Many major clothing corporations have signed on to the Bangladesh Accord on Fire and Building Safety so we don't have more Rana Plaza garment factory fires that kill thousands of garment factory workers -- but our work ain't done here, because Amazon hasn't signed on, and Amazon is close to being America's top clothing seller now, and sells plenty of clothing made in a few dozen Bangladeshi factories that the other big retailers won't touch. If you're still hung up on "free markets" always being right, consider the case of the woman who was trapped in the Rana Plaza rubble for three days and had to saw half her arm off just to get out. And then let Demand Progress help you tell Amazon to help ensure garment workers don't work in deathtraps by signing onto the Bangladesh Accord. Don't take any guff about how we should really talk to their "third-party" suppliers about that -- as if they don't use these suppliers to escape accountability in the first place.
Meanwhile, in the wake of yet another contaminated Romaine lettuce outbreak, Consumer Reports helps you tell your Congressfolk to give our Food and Drug Administration (or FDA) the power to investigate how these food poisoning outbreaks come about. Food poisoning is one of those things that still makes the evening news programs even despite these programs' ongoing effort to say nothing of importance to their viewers, so maybe we should empower our government to get to the bottom of E. coli outbreaks, maybe? Yes, even this government, which ain't gonna be with us forever. And if our FDA finds that irrigation water contaminated with feces was the cause, as most observers think, and if this finding shames the FDA that, you may recall, delayed implementing irrigation water-testing rules not that long ago, well, confronting the shame you cause yourself is a character-building opportunity, and I would never want to deprive government agencies of such opportunities.

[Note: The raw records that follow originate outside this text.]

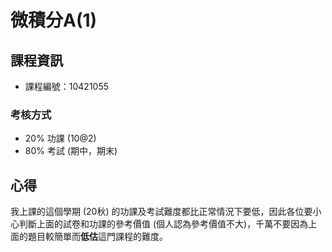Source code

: # 微積分A(1)

## 課程資訊

* 課程編號：10421055

### 考核方式

* 20% 功課 (10@2)
* 80% 考試 (期中，期末)

## 心得

我上課的這個學期 (20秋) 的功課及考試難度都比正常情況下要低，因此各位要小心判斷上面的試卷和功課的參考價值 (個人認為參考價值不大)，千萬不要因為上面的題目較簡單而**低估**這門課程的難度。



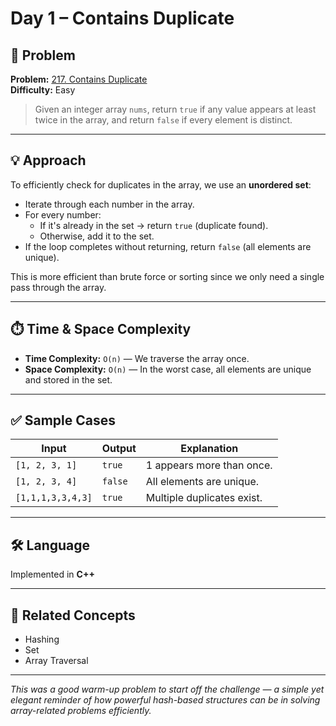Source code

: # Day 1 – Contains Duplicate

## 🧩 Problem

**Problem:** [217. Contains Duplicate](https://leetcode.com/problems/contains-duplicate/)  
**Difficulty:** Easy

> Given an integer array `nums`, return `true` if any value appears at least twice in the array, and return `false` if every element is distinct.

---

## 💡 Approach

To efficiently check for duplicates in the array, we use an **unordered set**:

- Iterate through each number in the array.
- For every number:
  - If it's already in the set → return `true` (duplicate found).
  - Otherwise, add it to the set.
- If the loop completes without returning, return `false` (all elements are unique).

This is more efficient than brute force or sorting since we only need a single pass through the array.

---

## ⏱️ Time & Space Complexity

- **Time Complexity:** `O(n)` — We traverse the array once.
- **Space Complexity:** `O(n)` — In the worst case, all elements are unique and stored in the set.

---

## ✅ Sample Cases

| Input             | Output | Explanation                         |
|------------------|--------|-------------------------------------|
| `[1, 2, 3, 1]`    | `true` | 1 appears more than once.           |
| `[1, 2, 3, 4]`    | `false`| All elements are unique.            |
| `[1,1,1,3,3,4,3]` | `true` | Multiple duplicates exist.          |

---

## 🛠️ Language

Implemented in **C++**

---

## 🔗 Related Concepts

- Hashing
- Set
- Array Traversal

---

_This was a good warm-up problem to start off the challenge — a simple yet elegant reminder of how powerful hash-based structures can be in solving array-related problems efficiently._
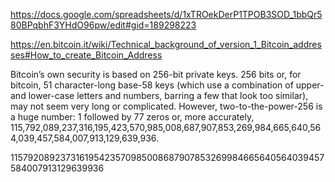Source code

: https://docs.google.com/spreadsheets/d/1xTROekDerP1TPOB3SOD_1bbQr580BPqbhF3YHdO96pw/edit#gid=189298223


https://en.bitcoin.it/wiki/Technical_background_of_version_1_Bitcoin_addresses#How_to_create_Bitcoin_Address

Bitcoin’s own security is based on 256-bit private keys. 256 bits or, for bitcoin, 51 character-long base-58 keys (which use a combination of upper- and lower-case letters and numbers, barring a few that look too similar), may not seem very long or complicated. However, two-to-the-power-256 is a huge number: 1 followed by 77 zeros or, more accurately, 115,792,089,237,316,195,423,570,985,008,687,907,853,269,984,665,640,564,039,457,584,007,913,129,639,936.


115792089237316195423570985008687907853269984665640564039457584007913129639936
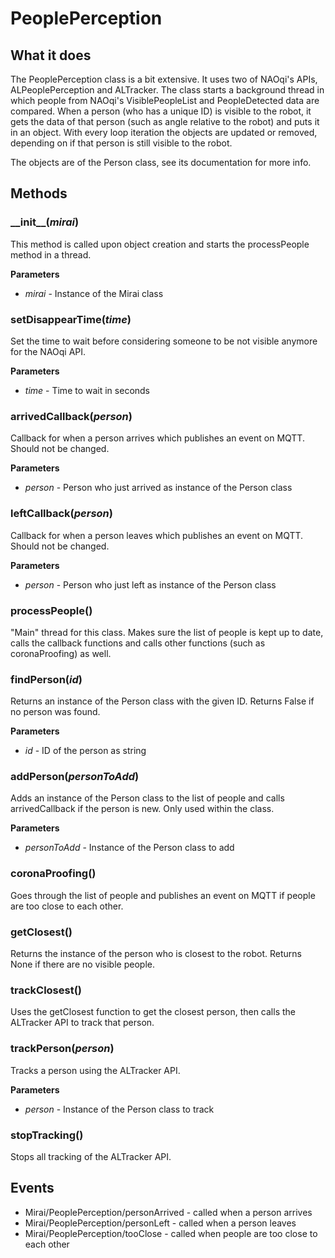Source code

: # PeoplePerception

## What it does
The PeoplePerception class is a bit extensive. It uses two of NAOqi's APIs, ALPeoplePerception and ALTracker.
The class starts a background thread in which people from NAOqi's VisiblePeopleList and PeopleDetected data are compared.
When a person (who has a unique ID) is visible to the robot, it gets the data of that person (such as angle relative to the robot)
and puts it in an object. With every loop iteration the objects are updated or removed, depending on if that person is still
visible to the robot.

The objects are of the Person class, see its documentation for more info.

## Methods

### \_\_init\_\_(*mirai*)  
This method is called upon object creation and starts the processPeople method in a thread.

__Parameters__
- *mirai* - Instance of the Mirai class

### setDisappearTime(*time*)
Set the time to wait before considering someone to be not visible anymore for the NAOqi API.
 
__Parameters__
- *time* - Time to wait in seconds

### arrivedCallback(*person*)
Callback for when a person arrives which publishes an event on MQTT. Should not be changed.
 
__Parameters__
- *person* - Person who just arrived as instance of the Person class

### leftCallback(*person*)
Callback for when a person leaves which publishes an event on MQTT. Should not be changed.
 
__Parameters__
- *person* - Person who just left as instance of the Person class

### processPeople()
"Main" thread for this class. Makes sure the list of people is kept up to date, calls the callback functions and calls
other functions (such as coronaProofing) as well.

### findPerson(*id*)
Returns an instance of the Person class with the given ID. Returns False if no person was found.
 
__Parameters__
- *id* - ID of the person as string

### addPerson(*personToAdd*)
Adds an instance of the Person class to the list of people and calls arrivedCallback if the person is new.
Only used within the class.

__Parameters__
- *personToAdd* - Instance of the Person class to add

### coronaProofing()
Goes through the list of people and publishes an event on MQTT if people are too close to each other.

### getClosest()
Returns the instance of the person who is closest to the robot. Returns None if there are no visible people.

### trackClosest()
Uses the getClosest function to get the closest person, then calls the ALTracker API to track that person.

### trackPerson(*person*)
Tracks a person using the ALTracker API.

__Parameters__
- *person* - Instance of the Person class to track

### stopTracking()
Stops all tracking of the ALTracker API.

## Events

- Mirai/PeoplePerception/personArrived - called when a person arrives
- Mirai/PeoplePerception/personLeft - called when a person leaves
- Mirai/PeoplePerception/tooClose - called when people are too close to each other
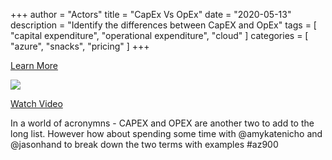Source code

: +++
author = "Actors"
title = "CapEx Vs OpEx"
date = "2020-05-13"
description = "Identify the differences between CapEX and OpEx"
tags = [
    "capital expenditure",
    "operational expenditure",
    "cloud"
]
categories = [
    "azure",
    "snacks",
    "pricing"
]
+++

[Learn More](https://docs.microsoft.com/learn/modules/principles-cloud-computing/3c-capex-vs-opex?WT.mc_id=snackable-social-cxa)

![](/img/capexopex.png)

[Watch Video](https://twitter.com/i/status/1258411264532901892)

In a world of acronymns - CAPEX and OPEX are another two to add to the long list. However how about spending some time with @amykatenicho and @jasonhand to break down the two terms with examples #az900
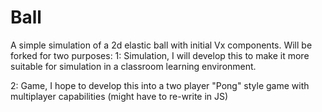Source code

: # Ball
A simple simulation of a 2d elastic ball with initial Vx components.
Will be forked for two purposes:
1: Simulation,
I will develop this to make it more suitable for simulation in a classroom learning environment.

2: Game,
I hope to develop this into a two player "Pong" style game with multiplayer capabilities (might have to re-write in JS)
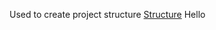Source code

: Used to create project structure <a href="https://python-forum.io/Thread-PyGame-Structure-and-Organizing-part-8"> Structure</a>
Hello
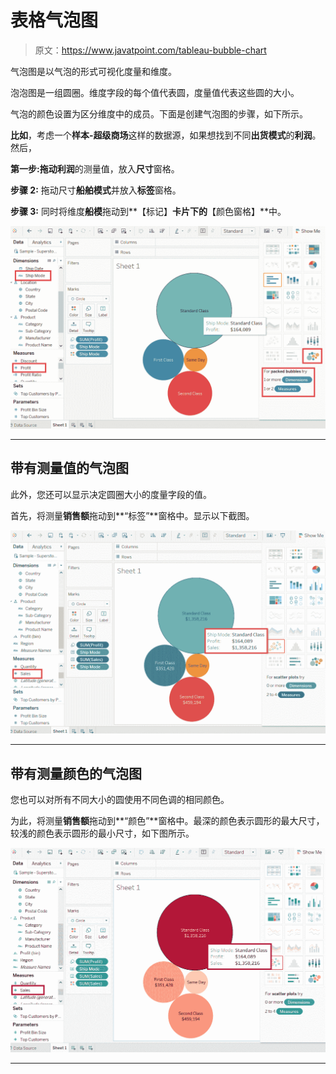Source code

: # 表格气泡图

> 原文：<https://www.javatpoint.com/tableau-bubble-chart>

气泡图是以气泡的形式可视化度量和维度。

泡泡图是一组圆圈。维度字段的每个值代表圆，度量值代表这些圆的大小。

气泡的颜色设置为区分维度中的成员。下面是创建气泡图的步骤，如下所示。

**比如**，考虑一个**样本-超级商场**这样的数据源，如果想找到不同**出货模式**的**利润**。然后，

**第一步:**拖动**利润**的测量值，放入**尺寸**窗格。

**步骤 2:** 拖动尺寸**船舶模式**并放入**标签**窗格。

**步骤 3:** 同时将维度**船模**拖动到**【标记】**卡片下的**【颜色窗格】**中。

![Tableau Bubble Chart](img/098e277cf42099a17150ba9d4f7dd7e2.png)

* * *

## 带有测量值的气泡图

此外，您还可以显示决定圆圈大小的度量字段的值。

首先，将测量**销售额**拖动到**“标签”**窗格中。显示以下截图。

![Tableau Bubble Chart](img/35d91e75555208172ef87f5f1a79dfd8.png)

* * *

## 带有测量颜色的气泡图

您也可以对所有不同大小的圆使用不同色调的相同颜色。

为此，将测量**销售额**拖动到**“颜色”**窗格中。最深的颜色表示圆形的最大尺寸，较浅的颜色表示圆形的最小尺寸，如下图所示。

![Tableau Bubble Chart](img/0c4e8adb893afb07319a1efb119a358c.png)

* * *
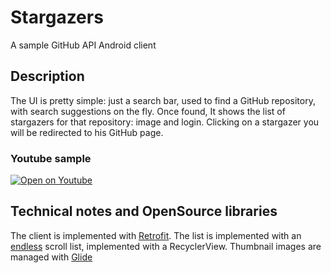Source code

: # Stargazers

A sample GitHub API Android client

## Description
The UI is pretty simple: just a search bar, used to find a GitHub repository, with search suggestions on the fly. 
Once found, It shows the list of stargazers for that repository: image and login. Clicking on a stargazer you will be redirected to his GitHub page. 

### Youtube sample
[![Open on Youtube](https://img.youtube.com/vi/qh-C3q0vrl4/2.jpg)](https://youtu.be/qh-C3q0vrl4)

## Technical notes and OpenSource libraries
The client is implemented with [Retrofit](http://square.github.io/retrofit/).
The list is implemented with an [endless](https://github.com/codepath/android_guides/wiki/Endless-Scrolling-with-AdapterViews-and-RecyclerView) scroll list, implemented with a RecyclerView. Thumbnail images are managed with [Glide](https://github.com/bumptech/glide)

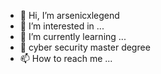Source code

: - 👋 Hi, I’m arsenicxlegend
- 👀 I’m interested in ...
- 🌱 I’m currently learning ...
- 💞 cyber security master degree
- 📫 How to reach me ...

<!---
happy days !
--->
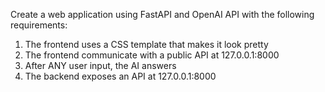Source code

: Create a web application using FastAPI and OpenAI API with the following requirements:
1. The frontend uses a CSS template that makes it look pretty
2. The frontend communicate with a public API at 127.0.0.1:8000
3. After ANY user input, the AI answers
4. The backend exposes an API at 127.0.0.1:8000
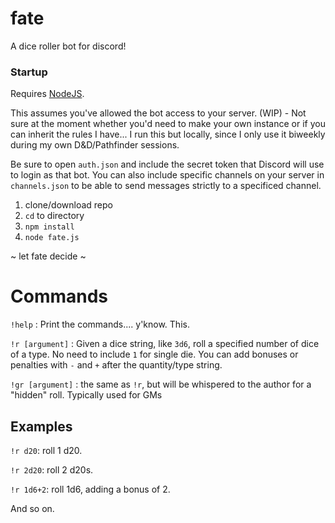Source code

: # fate
A dice roller bot for discord! 

### Startup
Requires [NodeJS](https://nodejs.org/).

This assumes you've allowed the bot access to your server. (WIP) - Not sure at the moment whether you'd need to make your own instance or if you can inherit the rules I have... I run this but locally, since I only use it biweekly during my own D&D/Pathfinder sessions.

Be sure to open `auth.json` and include the secret token that Discord will use to login as that bot. You can also include specific channels on your server in `channels.json` to be able to send messages strictly to a specificed channel.

1. clone/download repo
2. `cd` to directory
3. `npm install`
4. `node fate.js` 

~ let fate decide ~

# Commands
`!help` : Print the commands.... y'know. This.

`!r [argument]` : Given a dice string, like `3d6`, roll a specified number of dice of a type. No need to include `1` for single die. You can add bonuses or penalties with `-` and `+` after the quantity/type string.

`!gr [argument]` : the same as `!r`, but will be whispered to the author for a "hidden" roll. Typically used for GMs


## Examples 
`!r d20`: roll 1 d20.

`!r 2d20`: roll 2 d20s.

`!r 1d6+2`: roll 1d6, adding a bonus of 2.

And so on.
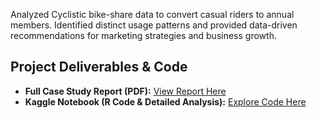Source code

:Analyzed Cyclistic bike-share data to convert casual riders to annual members. Identified distinct usage patterns and provided data-driven recommendations for marketing strategies and business growth.
## Project Deliverables & Code

* **Full Case Study Report (PDF):** [View Report Here](https://github.com/srstoner21/Cyclistic-Case-Study/raw/main/Esxum.pdf)
* **Kaggle Notebook (R Code & Detailed Analysis):** [Explore Code Here](https://www.kaggle.com/code/shaunstoner/cyclistic-bike-share-case-study)
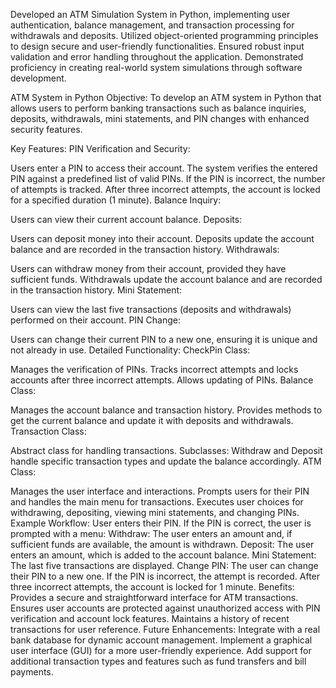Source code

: Developed an ATM Simulation System in Python, implementing user authentication, balance management, and transaction processing for withdrawals and deposits. Utilized object-oriented programming principles to design secure and user-friendly functionalities. Ensured robust input validation and error handling throughout the application. Demonstrated proficiency in creating real-world system simulations through software development.

ATM System in Python
Objective:
To develop an ATM system in Python that allows users to perform banking transactions such as balance inquiries, deposits, withdrawals, mini statements, and PIN changes with enhanced security features.

Key Features:
PIN Verification and Security:

Users enter a PIN to access their account.
The system verifies the entered PIN against a predefined list of valid PINs.
If the PIN is incorrect, the number of attempts is tracked.
After three incorrect attempts, the account is locked for a specified duration (1 minute).
Balance Inquiry:

Users can view their current account balance.
Deposits:

Users can deposit money into their account.
Deposits update the account balance and are recorded in the transaction history.
Withdrawals:

Users can withdraw money from their account, provided they have sufficient funds.
Withdrawals update the account balance and are recorded in the transaction history.
Mini Statement:

Users can view the last five transactions (deposits and withdrawals) performed on their account.
PIN Change:

Users can change their current PIN to a new one, ensuring it is unique and not already in use.
Detailed Functionality:
CheckPin Class:

Manages the verification of PINs.
Tracks incorrect attempts and locks accounts after three incorrect attempts.
Allows updating of PINs.
Balance Class:

Manages the account balance and transaction history.
Provides methods to get the current balance and update it with deposits and withdrawals.
Transaction Class:

Abstract class for handling transactions.
Subclasses: Withdraw and Deposit handle specific transaction types and update the balance accordingly.
ATM Class:

Manages the user interface and interactions.
Prompts users for their PIN and handles the main menu for transactions.
Executes user choices for withdrawing, depositing, viewing mini statements, and changing PINs.
Example Workflow:
User enters their PIN.
If the PIN is correct, the user is prompted with a menu:
Withdraw: The user enters an amount and, if sufficient funds are available, the amount is withdrawn.
Deposit: The user enters an amount, which is added to the account balance.
Mini Statement: The last five transactions are displayed.
Change PIN: The user can change their PIN to a new one.
If the PIN is incorrect, the attempt is recorded. After three incorrect attempts, the account is locked for 1 minute.
Benefits:
Provides a secure and straightforward interface for ATM transactions.
Ensures user accounts are protected against unauthorized access with PIN verification and account lock features.
Maintains a history of recent transactions for user reference.
Future Enhancements:
Integrate with a real bank database for dynamic account management.
Implement a graphical user interface (GUI) for a more user-friendly experience.
Add support for additional transaction types and features such as fund transfers and bill payments.
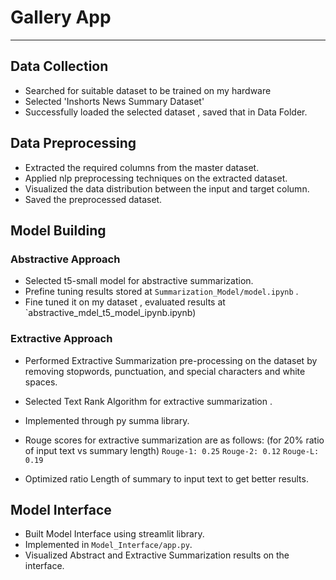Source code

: # **Gallery App**


---

## Data Collection 
- Searched for suitable dataset to be trained on my hardware <br>
- Selected 'Inshorts News Summary Dataset'
- Successfully loaded the selected dataset , saved that in Data Folder.

## Data Preprocessing 
- Extracted the required columns from the master dataset. 
- Applied nlp preprocessing techniques on the extracted dataset.
- Visualized the data distribution between the input and target column.
- Saved the preprocessed dataset.

## Model Building 

### Abstractive Approach 

- Selected t5-small model for abstractive summarization.
- Prefine tuning results stored at `Summarization_Model/model.ipynb` .
- Fine tuned it on my dataset , evaluated results at `abstractive_mdel_t5_model_ipynb.ipynb)


### Extractive Approach
- Performed Extractive Summarization pre-processing on the dataset by removing stopwords, punctuation, and special characters and white spaces.
- Selected Text Rank Algorithm for extractive summarization .
- Implemented through py summa library.

- Rouge scores for extractive summarization are as follows: (for 20% ratio of input text vs summary length)
   ` Rouge-1: 0.25 `
   ` Rouge-2: 0.12 `
   ` Rouge-L: 0.19 `

- Optimized ratio Length of summary to input text to get better results.

## Model Interface 

- Built Model Interface using streamlit library.
- Implemented in `Model_Interface/app.py`.
- Visualized Abstract and Extractive Summarization results on the interface.
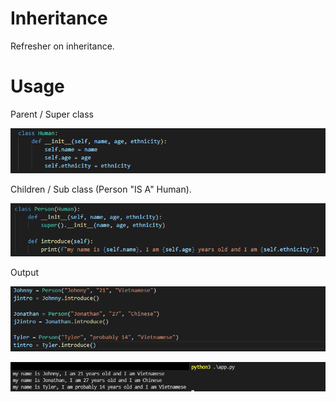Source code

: # Inheritance
Refresher on inheritance.

# Usage
Parent / Super class

![parent or super class](https://raw.githubusercontent.com/johnnylieu/inheritance_in_py/main/screenshots/parent%20or%20super%20class2.bmp "parent or super class")

Children / Sub class (Person "IS A" Human).

![children or sub classes](https://raw.githubusercontent.com/johnnylieu/inheritance_in_py/main/screenshots/children%20or%20sub%20classes.bmp "children or sub classes")

Output

![parameters](https://raw.githubusercontent.com/johnnylieu/inheritance_in_py/main/screenshots/passing%20parameters2.bmp "parameters")

![output](https://raw.githubusercontent.com/johnnylieu/inheritance_in_py/main/screenshots/output2.bmp "output")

Finally, if you've missed previous opportunities to tell your House Reps to protect endangered and threatened species by passing H.R. 4348, the PAW and Fin Act, then CREDO still helps you do that. Our Administration has lately issued regulations that would make it considerably harder to protect endangered and threatened species from encroaching fossil fuel corporations, but the PAW and FIN Act would nullify these changes, and would also prevent our Administration from using "economic factors" in considering how to enforce the Endangered Species Act. By "economic factors," of course, our Administration means "money lost by bosses." No, that's all they mean -- bosses are all they care about. Oh, our President can go on TV and claim people fight him because he's "fighting for you," but his record shows he only fights for other bosses who think, as he does, that they're on top because they belong there. They don't. This is America. We do.